WORK TO COMPLETE
Output only the stretch of the listing that starts at the line containing "- api endpoints in json format" and ends at the line containing "of all commands.", reproduced exactly with both ends.

** RECORDED INFORMATION follows **

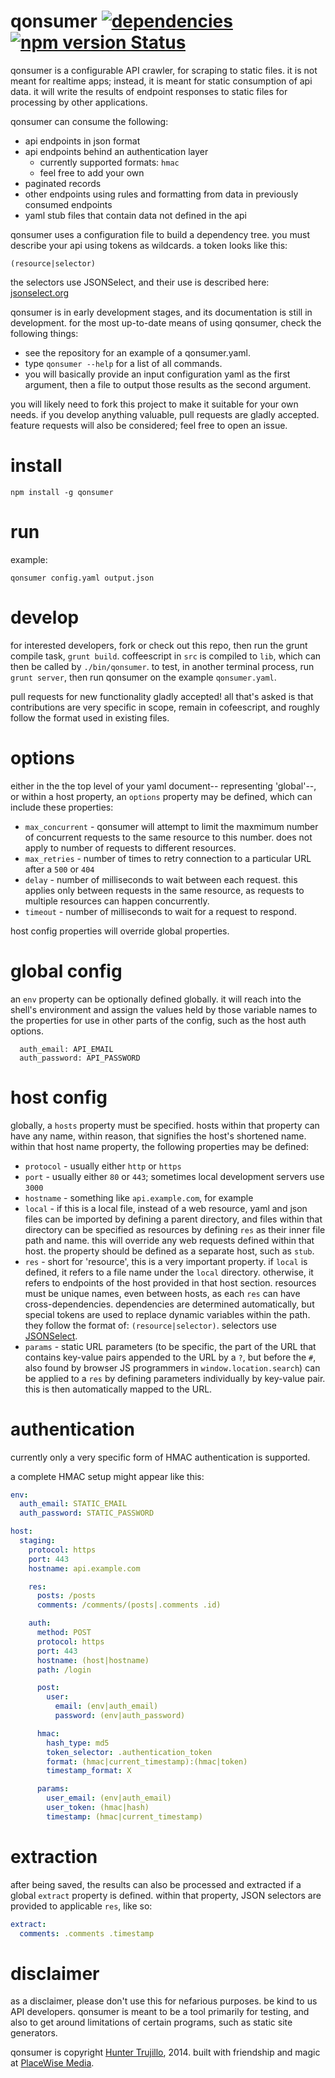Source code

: qonsumer [![dependencies](http://img.shields.io/david/cryptoquick/qonsumer.svg?style=flat-square)](https://david-dm.org/cryptoquick/qonsumer) [![npm version Status](http://img.shields.io/npm/v/qonsumer.svg?style=flat-square)](https://www.npmjs.org/package/qonsumer)
========

qonsumer is a configurable API crawler, for scraping to static files. it is not meant for realtime apps; instead, it is meant for static consumption of api data. it will write the results of endpoint responses to static files for processing by other applications.

qonsumer can consume the following:

  - api endpoints in json format
  - api endpoints behind an authentication layer
    - currently supported formats: `hmac`
    - feel free to add your own
  - paginated records
  - other endpoints using rules and formatting from data in previously consumed endpoints
  - yaml stub files that contain data not defined in the api

qonsumer uses a configuration file to build a dependency tree. you must describe your api using tokens as wildcards. a token looks like this:

`(resource|selector)`

the selectors use JSONSelect, and their use is described here: [jsonselect.org](http://jsonselect.org/#tryit)

qonsumer is in early development stages, and its documentation is still in development. for the most up-to-date means of using qonsumer, check the following things:

  - see the repository for an example of a qonsumer.yaml.
  - type `qonsumer --help` for a list of all commands.
  - you will basically provide an input configuration yaml as the first argument, then a file to output those results as the second argument.

you will likely need to fork this project to make it suitable for your own needs. if you develop anything valuable, pull requests are gladly accepted. feature requests will also be considered; feel free to open an issue.

# install

`npm install -g qonsumer`

# run

example:

`qonsumer config.yaml output.json`

# develop

for interested developers, fork or check out this repo, then run the grunt compile task, `grunt build`. coffeescript in `src` is compiled to `lib`, which can then be called by `./bin/qonsumer`. to test, in another terminal process, run `grunt server`, then run qonsumer on the example `qonsumer.yaml`.

pull requests for new functionality gladly accepted! all that's asked is that contributions are very specific in scope, remain in cofeescript, and roughly follow the format used in existing files.

# options

either in the the top level of your yaml document-- representing 'global'--, or within a host property, an `options` property may be defined, which can include these properties:

  - `max_concurrent` - qonsumer will attempt to limit the maxmimum number of concurrent requests to the same resource to this number. does not apply to number of requests to different resources.
  - `max_retries` - number of times to retry connection to a particular URL after a `500` or `404`
  - `delay` - number of milliseconds to wait between each request. this applies only between requests in the same resource, as requests to multiple resources can happen concurrently.
  - `timeout` - number of milliseconds to wait for a request to respond.

host config properties will override global properties.

# global config

an `env` property can be optionally defined globally. it will reach into the shell's environment and assign the values held by those variable names to the properties for use in other parts of the config, such as the host auth options.

```env:
  auth_email: API_EMAIL
  auth_password: API_PASSWORD
```

# host config

globally, a `hosts` property must be specified. hosts within that property can have any name, within reason, that signifies the host's shortened name. within that host name property, the following properties may be defined:

  - `protocol` - usually either `http` or `https`
  - `port` - usually either `80` or `443`; sometimes local development servers use `3000`
  - `hostname` - something like `api.example.com`, for example
  - `local` - if this is a local file, instead of a web resource, yaml and json files can be imported by defining a parent directory, and files within that directory can be specified as resources by defining `res` as their inner file path and name. this will override any web requests defined within that host. the property should be defined as a separate host, such as `stub`.
  - `res` - short for 'resource', this is a very important property. if `local` is defined, it refers to a file name under the `local` directory. otherwise, it refers to endpoints of the host provided in that host section. resources must be unique names, even between hosts, as each `res` can have cross-dependencies. dependencies are determined automatically, but special tokens are used to replace dynamic variables within the path. they follow the format of: `(resource|selector)`. selectors use [JSONSelect](http://jsonselect.org/#tryit).
  - `params` - static URL parameters (to be specific, the part of the URL that contains key-value pairs appended to the URL by a `?`, but before the `#`, also found by browser JS programmers in `window.location.search`) can be applied to a `res` by defining parameters individually by key-value pair. this is then automatically mapped to the URL.

# authentication

currently only a very specific form of HMAC authentication is supported.

a complete HMAC setup might appear like this:

```yaml
env:
  auth_email: STATIC_EMAIL
  auth_password: STATIC_PASSWORD

host:
  staging:
    protocol: https
    port: 443
    hostname: api.example.com

    res:
      posts: /posts
      comments: /comments/(posts|.comments .id)

    auth:
      method: POST
      protocol: https
      port: 443
      hostname: (host|hostname)
      path: /login

      post:
        user:
          email: (env|auth_email)
          password: (env|auth_password)

      hmac:
        hash_type: md5
        token_selector: .authentication_token
        format: (hmac|current_timestamp):(hmac|token)
        timestamp_format: X

      params:
        user_email: (env|auth_email)
        user_token: (hmac|hash)
        timestamp: (hmac|current_timestamp)
```

# extraction

after being saved, the results can also be processed and extracted if a global `extract` property is defined. within that property, JSON selectors are provided to applicable `res`, like so:

```yaml
extract:
  comments: .comments .timestamp
```

# disclaimer

as a disclaimer, please don't use this for nefarious purposes. be kind to us API developers. qonsumer is meant to be a tool primarily for testing, and also to get around limitations of certain programs, such as static site generators.

qonsumer is copyright [Hunter Trujillo](https://twitter.com/cryptoquick), 2014. built with friendship and magic at [PlaceWise Media](https://github.com/PlacewiseMedia).
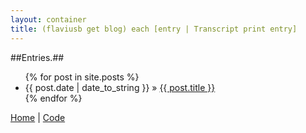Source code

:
 ```yaml
---
layout: container
title: (flaviusb get blog) each [entry | Transcript print entry]
---
```

##Entries.##


<ul class="posts">
    {% for post in site.posts %}
      <li><span>{{ post.date | date_to_string }}</span> &raquo; <a href="{{ post.url }}">{{ post.title }}</a></li>
    {% endfor %}
</ul>



[Home](http://flaviusb.net)   |   [Code](http://github.com/flaviusb)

** End of RECORDED INFORMATION **

RESPONSE AREA
  - api endpoints in json format
  - api endpoints behind an authentication layer
    - currently supported formats: `hmac`
    - feel free to add your own
  - paginated records
  - other endpoints using rules and formatting from data in previously consumed endpoints
  - yaml stub files that contain data not defined in the api

qonsumer uses a configuration file to build a dependency tree. you must describe your api using tokens as wildcards. a token looks like this:

`(resource|selector)`

the selectors use JSONSelect, and their use is described here: [jsonselect.org](http://jsonselect.org/#tryit)

qonsumer is in early development stages, and its documentation is still in development. for the most up-to-date means of using qonsumer, check the following things:

  - see the repository for an example of a qonsumer.yaml.
  - type `qonsumer --help` for a list of all commands.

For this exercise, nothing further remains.